Stored items from a collection:
==================================================

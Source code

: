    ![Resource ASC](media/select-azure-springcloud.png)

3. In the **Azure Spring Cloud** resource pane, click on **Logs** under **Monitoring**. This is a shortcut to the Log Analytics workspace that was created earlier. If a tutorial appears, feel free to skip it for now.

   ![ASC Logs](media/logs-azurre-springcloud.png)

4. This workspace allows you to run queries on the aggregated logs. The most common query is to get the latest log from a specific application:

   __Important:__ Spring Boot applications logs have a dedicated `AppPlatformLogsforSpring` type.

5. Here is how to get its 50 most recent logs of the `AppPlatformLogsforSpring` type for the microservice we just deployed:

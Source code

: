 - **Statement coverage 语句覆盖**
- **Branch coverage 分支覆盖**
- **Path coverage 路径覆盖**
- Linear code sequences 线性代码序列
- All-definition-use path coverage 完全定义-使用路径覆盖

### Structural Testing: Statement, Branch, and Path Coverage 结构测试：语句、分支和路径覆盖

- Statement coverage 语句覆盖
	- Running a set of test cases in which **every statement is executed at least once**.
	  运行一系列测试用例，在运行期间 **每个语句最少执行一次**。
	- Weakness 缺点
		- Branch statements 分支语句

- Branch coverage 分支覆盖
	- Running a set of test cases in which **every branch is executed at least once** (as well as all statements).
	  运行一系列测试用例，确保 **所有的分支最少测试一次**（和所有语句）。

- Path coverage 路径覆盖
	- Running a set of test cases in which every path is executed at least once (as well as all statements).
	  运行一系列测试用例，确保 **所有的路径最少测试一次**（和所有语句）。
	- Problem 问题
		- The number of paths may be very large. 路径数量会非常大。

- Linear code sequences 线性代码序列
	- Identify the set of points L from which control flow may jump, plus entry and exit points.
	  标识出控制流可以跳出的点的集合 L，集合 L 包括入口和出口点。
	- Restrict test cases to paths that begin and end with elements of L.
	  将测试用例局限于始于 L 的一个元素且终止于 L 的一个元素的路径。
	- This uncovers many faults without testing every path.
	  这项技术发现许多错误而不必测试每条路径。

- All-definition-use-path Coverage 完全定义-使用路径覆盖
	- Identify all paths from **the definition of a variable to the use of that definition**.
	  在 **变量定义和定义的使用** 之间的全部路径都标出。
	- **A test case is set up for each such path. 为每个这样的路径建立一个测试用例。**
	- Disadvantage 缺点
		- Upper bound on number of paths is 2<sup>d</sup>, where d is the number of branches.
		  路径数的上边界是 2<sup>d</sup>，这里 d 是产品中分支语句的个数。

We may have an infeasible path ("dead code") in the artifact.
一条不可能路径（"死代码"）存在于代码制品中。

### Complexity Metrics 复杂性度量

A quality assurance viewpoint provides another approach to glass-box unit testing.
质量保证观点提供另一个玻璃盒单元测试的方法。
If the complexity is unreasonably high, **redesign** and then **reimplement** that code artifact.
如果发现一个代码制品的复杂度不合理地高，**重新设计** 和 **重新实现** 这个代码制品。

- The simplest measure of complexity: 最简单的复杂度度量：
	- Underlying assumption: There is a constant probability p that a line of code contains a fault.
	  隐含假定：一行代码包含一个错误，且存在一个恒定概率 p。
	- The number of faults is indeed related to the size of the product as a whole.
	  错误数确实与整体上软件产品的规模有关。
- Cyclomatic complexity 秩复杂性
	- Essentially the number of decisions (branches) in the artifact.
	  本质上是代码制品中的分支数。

==================================================

* [Task description]: Nothing but the lines from the start of the data through the line holding "路径数的上边界是 2<sup>d</sup>，这里 d 是产品中分支语句的个数。" should be restated, and each one exactly.

* [Answer area]:
Source code

:    ![Resource ASC](media/select-azure-springcloud.png)

3. In the **Azure Spring Cloud** resource pane, click on **Logs** under **Monitoring**. This is a shortcut to the Log Analytics workspace that was created earlier. If a tutorial appears, feel free to skip it for now.

   ![ASC Logs](media/logs-azurre-springcloud.png)

4. This workspace allows you to run queries on the aggregated logs. The most common query is to get the latest log from a specific application:

   __Important:__ Spring Boot applications logs have a dedicated `AppPlatformLogsforSpring` type.

5. Here is how to get its 50 most recent logs of the `AppPlatformLogsforSpring` type for the microservice we just deployed:

Source code

: - **Statement coverage 语句覆盖**
- **Branch coverage 分支覆盖**
- **Path coverage 路径覆盖**
- Linear code sequences 线性代码序列
- All-definition-use path coverage 完全定义-使用路径覆盖

### Structural Testing: Statement, Branch, and Path Coverage 结构测试：语句、分支和路径覆盖

- Statement coverage 语句覆盖
	- Running a set of test cases in which **every statement is executed at least once**.
	  运行一系列测试用例，在运行期间 **每个语句最少执行一次**。
	- Weakness 缺点
		- Branch statements 分支语句

- Branch coverage 分支覆盖
	- Running a set of test cases in which **every branch is executed at least once** (as well as all statements).
	  运行一系列测试用例，确保 **所有的分支最少测试一次**（和所有语句）。

- Path coverage 路径覆盖
	- Running a set of test cases in which every path is executed at least once (as well as all statements).
	  运行一系列测试用例，确保 **所有的路径最少测试一次**（和所有语句）。
	- Problem 问题
		- The number of paths may be very large. 路径数量会非常大。

- Linear code sequences 线性代码序列
	- Identify the set of points L from which control flow may jump, plus entry and exit points.
	  标识出控制流可以跳出的点的集合 L，集合 L 包括入口和出口点。
	- Restrict test cases to paths that begin and end with elements of L.
	  将测试用例局限于始于 L 的一个元素且终止于 L 的一个元素的路径。
	- This uncovers many faults without testing every path.
	  这项技术发现许多错误而不必测试每条路径。

- All-definition-use-path Coverage 完全定义-使用路径覆盖
	- Identify all paths from **the definition of a variable to the use of that definition**.
	  在 **变量定义和定义的使用** 之间的全部路径都标出。
	- **A test case is set up for each such path. 为每个这样的路径建立一个测试用例。**
	- Disadvantage 缺点
		- Upper bound on number of paths is 2<sup>d</sup>, where d is the number of branches.
		  路径数的上边界是 2<sup>d</sup>，这里 d 是产品中分支语句的个数。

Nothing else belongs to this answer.